Simonson was introduced on Monday as the Timberwolves interim head coach, a role he'll hold onto until the end of the season later this fall. A decision will be made then to hire a permanent replacement.
Simonson was most recently head coach of the Victoria Highlanders FC when the team played in the United Soccer League's Premier Development League from 2012-14. The Highlanders folded in January and the club re-launched this fall but Simonson wasn't part of it.
Simonson spoke with Alderson when he made the decision to leave and had talked to him about UNBC.
"I knew a little about the program and I wanted to see if there was an opportunity to get involved in the CIS (Canadian Interuniversity Sport)," said Simonson Friday from Kamloops, where the team is playing a series of exhibition matches. "I asked when the position officially opened to see if there was an opportunity. I talked to the current staff and decided I could really grow with this team going forward. I knew very few of them. I didn't know what to expect. I was only told they were a tremendously good group of guys who are on the rise and in a really good situation."
Simonson flew to Prince George on Monday and met the team in a training session later that day and again on Tuesday.
The Timberwolves traveled to Kamloops on Wednesday and tackled the Thompson Rivers University WolfPack Thursday, a game that ended in a 2-0 loss. Both WolfPack goals were scored late in the match.

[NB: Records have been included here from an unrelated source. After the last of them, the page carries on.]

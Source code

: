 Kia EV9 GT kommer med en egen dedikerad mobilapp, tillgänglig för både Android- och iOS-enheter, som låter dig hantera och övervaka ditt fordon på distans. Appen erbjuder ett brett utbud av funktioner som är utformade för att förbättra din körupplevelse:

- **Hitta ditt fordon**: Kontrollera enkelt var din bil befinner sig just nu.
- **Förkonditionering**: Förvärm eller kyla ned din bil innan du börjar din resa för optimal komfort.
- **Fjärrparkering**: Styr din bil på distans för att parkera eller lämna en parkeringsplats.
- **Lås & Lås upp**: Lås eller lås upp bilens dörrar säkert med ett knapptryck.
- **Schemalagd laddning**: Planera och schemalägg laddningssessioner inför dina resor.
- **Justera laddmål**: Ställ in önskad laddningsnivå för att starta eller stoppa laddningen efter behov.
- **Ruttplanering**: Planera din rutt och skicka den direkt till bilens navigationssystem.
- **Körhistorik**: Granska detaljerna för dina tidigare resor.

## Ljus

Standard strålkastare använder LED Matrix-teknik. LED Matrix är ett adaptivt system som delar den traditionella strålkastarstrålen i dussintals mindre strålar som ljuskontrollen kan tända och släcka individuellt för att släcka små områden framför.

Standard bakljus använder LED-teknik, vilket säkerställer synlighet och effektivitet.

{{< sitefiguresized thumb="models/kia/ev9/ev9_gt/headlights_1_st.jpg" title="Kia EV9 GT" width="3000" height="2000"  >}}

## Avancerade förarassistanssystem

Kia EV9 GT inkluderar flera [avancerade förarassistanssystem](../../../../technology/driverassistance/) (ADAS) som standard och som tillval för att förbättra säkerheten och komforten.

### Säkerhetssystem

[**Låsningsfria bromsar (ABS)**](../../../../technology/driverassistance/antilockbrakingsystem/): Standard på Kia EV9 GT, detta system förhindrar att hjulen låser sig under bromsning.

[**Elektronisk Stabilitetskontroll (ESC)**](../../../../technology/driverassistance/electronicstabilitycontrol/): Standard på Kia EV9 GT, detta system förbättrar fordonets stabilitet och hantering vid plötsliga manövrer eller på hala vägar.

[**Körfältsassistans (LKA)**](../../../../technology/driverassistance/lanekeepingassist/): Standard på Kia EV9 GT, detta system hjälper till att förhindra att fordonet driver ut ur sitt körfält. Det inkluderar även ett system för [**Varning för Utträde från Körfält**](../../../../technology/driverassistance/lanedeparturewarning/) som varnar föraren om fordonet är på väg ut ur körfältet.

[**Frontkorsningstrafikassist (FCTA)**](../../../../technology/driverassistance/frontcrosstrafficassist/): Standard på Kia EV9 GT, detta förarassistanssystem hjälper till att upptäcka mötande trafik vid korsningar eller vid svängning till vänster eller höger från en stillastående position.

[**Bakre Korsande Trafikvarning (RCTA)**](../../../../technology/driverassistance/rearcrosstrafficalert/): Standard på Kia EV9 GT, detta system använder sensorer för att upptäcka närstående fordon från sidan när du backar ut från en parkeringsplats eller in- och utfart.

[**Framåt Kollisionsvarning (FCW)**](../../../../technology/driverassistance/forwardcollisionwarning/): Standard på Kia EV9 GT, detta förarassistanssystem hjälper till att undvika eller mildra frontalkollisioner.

Simonson said the first 15 minutes, the Timberwolves appeared awkward, but they rebounded to implement some of the tactics he wanted them to use.
"They were pretty solid on defence and they weren't creating tremendous chances - they were one pass away from a goal," said Simonson, adding the team pushed to score a late goal. "They were disappointed, but I saw a lot of adjustments that they made and that's really positive."
After less than a week with the players, Simonson likes the team that Alderson built over the last three years.
"They're really optimistic and pretty young and only one or two players will graduate next year," said Simonson. "There's a good core of second-year players who've played significant minutes. They're younger players who are open to change and can be molded. They're really good players and in my first week I've felt welcomed by them."
The earlier training sessions also gave him time to figure out who the players were and to see what their best capabilities are, as well as provide them with some ideas he'd like to see them use on the pitch.
The Timberwolves take on Langara today and wrap up Sunday with a match against MacEwan University.
On Monday, they'll drive eight hours to Calgary prior to tackling the University of Calgary that same night. They'll battle Mount Royal on Tuesday before returning home.
The matches have also given Simonson an opportunity to see all 23 of the athletes play.
"I'm getting to know what they can do," he said. "They're a good group of kids who can compete with any level of team on any given day. They will be OK. I'm just trying to give them some different tools. Al has done a fantastic job building this group."
When the team returns to Prince George on Thursday, Simonson, who has a wife and two young kids, will go back to Victoria where he'll tidy up some loose ends. He'd like to be back in Prince George by Sept. 1.